Another bubble?

Interesting piece here on reviewing recent valuations of social media firms.

My interest was immediately piqued by the introduction to the article : ‘Traditional metrics are no longer valid when it comes to measuring the value of the new breed of social media companies’, which then goes on to review the valuations placed on four social media firms – with more to come – as a result of stock market flotations. The key quotes come via a ‘technology valuation expert’ at a major firm of accountants troubled by an overlong name and a 90s-oriented obsession with marketing, with the article highlighting that:

…traditional metrics like price-to-earnings ratios do not apply when it comes to social media companies, which tend to prioritise growth over earnings. PwC suggests that a ‘value per user’ metric is more appropriate for these companies, “on the presumption that subscriber bases can eventually be monetised”.

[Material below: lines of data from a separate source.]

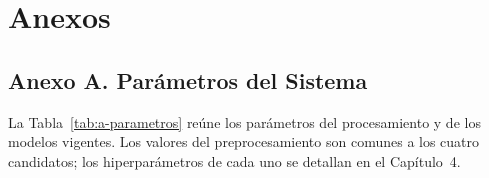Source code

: \clearpage
\chapter*{Anexos}

\section{Anexo A. Parámetros del Sistema}
La Tabla~\ref{tab:a-parametros} reúne los parámetros del procesamiento y de los modelos vigentes. Los valores del preprocesamiento son comunes a los cuatro candidatos; los hiperparámetros de cada uno se detallan en el Capítulo~4.

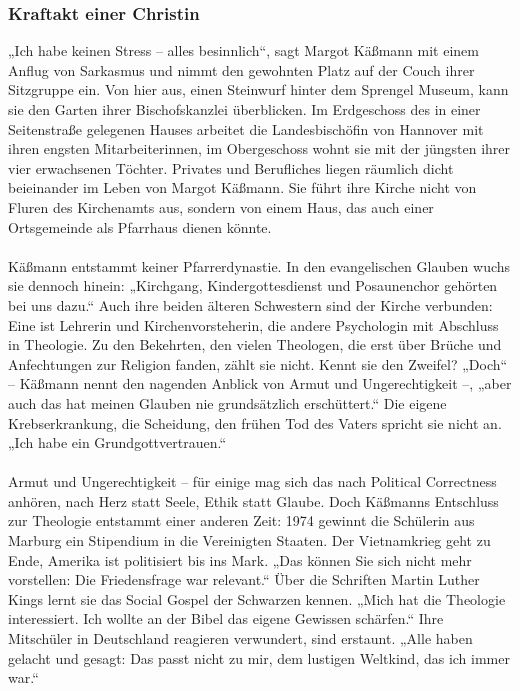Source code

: \documentclass[a4paper,12pt,twoside]{scrbook}
\begin{document}
\subsubsection{Kraftakt einer Christin}
„Ich habe keinen Stress – alles besinnlich“, sagt Margot Käßmann mit einem Anflug von Sarkasmus und nimmt den gewohnten Platz auf der Couch ihrer Sitzgruppe ein. Von hier aus, einen Steinwurf hinter dem Sprengel Museum, kann sie den Garten ihrer Bischofskanzlei überblicken. Im Erdgeschoss des in einer Seitenstraße gelegenen Hauses arbeitet die Landesbischöfin von Hannover mit ihren engsten Mitarbeiterinnen, im Obergeschoss wohnt sie mit der jüngsten ihrer vier erwachsenen Töchter. Privates und Berufliches liegen räumlich dicht beieinander im Leben von Margot Käßmann. Sie führt ihre Kirche nicht von Fluren des Kirchenamts aus, sondern von einem Haus, das auch einer Ortsgemeinde als Pfarrhaus dienen könnte.
\\\\
Käßmann entstammt keiner Pfarrerdynastie. In den evangelischen Glauben wuchs sie dennoch hinein: „Kirchgang, Kindergottesdienst und Posaunenchor gehörten bei uns dazu.“ Auch ihre beiden älteren Schwestern sind der Kirche verbunden: Eine ist Lehrerin und Kirchenvorsteherin, die andere Psychologin mit Abschluss in Theologie. Zu den Bekehrten, den vielen Theologen, die erst über Brüche und Anfechtungen zur Religion fanden, zählt sie nicht. Kennt sie den Zweifel? „Doch“ – Käßmann nennt den nagenden Anblick von Armut und Ungerechtigkeit –, „aber auch das hat meinen Glauben nie grundsätzlich erschüttert.“ Die eigene Krebserkrankung, die Scheidung, den frühen Tod des Vaters spricht sie nicht an. „Ich habe ein Grundgottvertrauen.“
\\\\
Armut und Ungerechtigkeit – für einige mag sich das nach Political Correctness anhören, nach Herz statt Seele, Ethik statt Glaube. Doch Käßmanns Entschluss zur Theologie entstammt einer anderen Zeit: 1974 gewinnt die Schülerin aus Marburg ein Stipendium in die Vereinigten Staaten. Der Vietnamkrieg geht zu Ende, Amerika ist politisiert bis ins Mark. „Das können Sie sich nicht mehr vorstellen: Die Friedensfrage war relevant.“ Über die Schriften Martin Luther Kings lernt sie das Social Gospel der Schwarzen kennen. „Mich hat die Theologie interessiert. Ich wollte an der Bibel das eigene Gewissen schärfen.“ Ihre Mitschüler in Deutschland reagieren verwundert, sind erstaunt. „Alle haben gelacht und gesagt: Das passt nicht zu mir, dem lustigen Weltkind, das ich immer war.“
\end{document}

At that point, I had a severe touch of déjà vu, since this is more or less precisely the (ir)rationale which led to the over-inflated values of internet firms being a contributory factor in crashes in stock markets at the turn of the last decade. In short: we’ll throw out tried and trusted means of valuing firms because we fancy gambling your money, pensions, etc. on something new and sexy which we don’t quite understand but which we hope will come good. Markets evidently don’t function in cases of imperfect information – but let’s at least hold this sort of rubbish up to the ill-informed gamble that it is.

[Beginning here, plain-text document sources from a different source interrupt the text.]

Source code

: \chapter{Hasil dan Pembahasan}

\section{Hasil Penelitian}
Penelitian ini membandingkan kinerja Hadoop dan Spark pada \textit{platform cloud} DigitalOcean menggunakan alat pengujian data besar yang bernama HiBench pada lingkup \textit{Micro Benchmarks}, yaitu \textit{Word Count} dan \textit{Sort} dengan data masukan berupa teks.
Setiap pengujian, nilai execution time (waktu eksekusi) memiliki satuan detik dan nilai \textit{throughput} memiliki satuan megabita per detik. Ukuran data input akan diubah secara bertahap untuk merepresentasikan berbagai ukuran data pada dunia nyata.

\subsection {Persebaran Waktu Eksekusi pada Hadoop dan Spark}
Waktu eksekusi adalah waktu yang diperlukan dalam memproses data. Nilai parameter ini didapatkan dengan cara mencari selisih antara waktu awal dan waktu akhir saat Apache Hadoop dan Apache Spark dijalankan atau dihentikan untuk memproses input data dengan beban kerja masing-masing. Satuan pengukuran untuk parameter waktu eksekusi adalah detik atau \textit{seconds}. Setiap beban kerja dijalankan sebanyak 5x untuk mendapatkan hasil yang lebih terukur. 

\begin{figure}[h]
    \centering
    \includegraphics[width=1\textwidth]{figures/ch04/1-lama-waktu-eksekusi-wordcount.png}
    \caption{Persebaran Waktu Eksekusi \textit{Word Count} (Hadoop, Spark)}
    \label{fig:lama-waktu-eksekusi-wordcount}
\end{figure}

Add in the prospect of rising interest rates and a stagnant FTSE100 over the last six months (and a Nasdaq that seems to be in a similar place) and we have at least some of the conditions of 2000’s implosion in place all over again. Oil prices which seem to be rising again following the correction of early May, stubbornly high inflation, a weak economy heading for another ‘soft patch’ and a government whose economic ‘education’ is firmly in the traditions of Alfred Roberts’s Grantham corner shop all add to the pressures.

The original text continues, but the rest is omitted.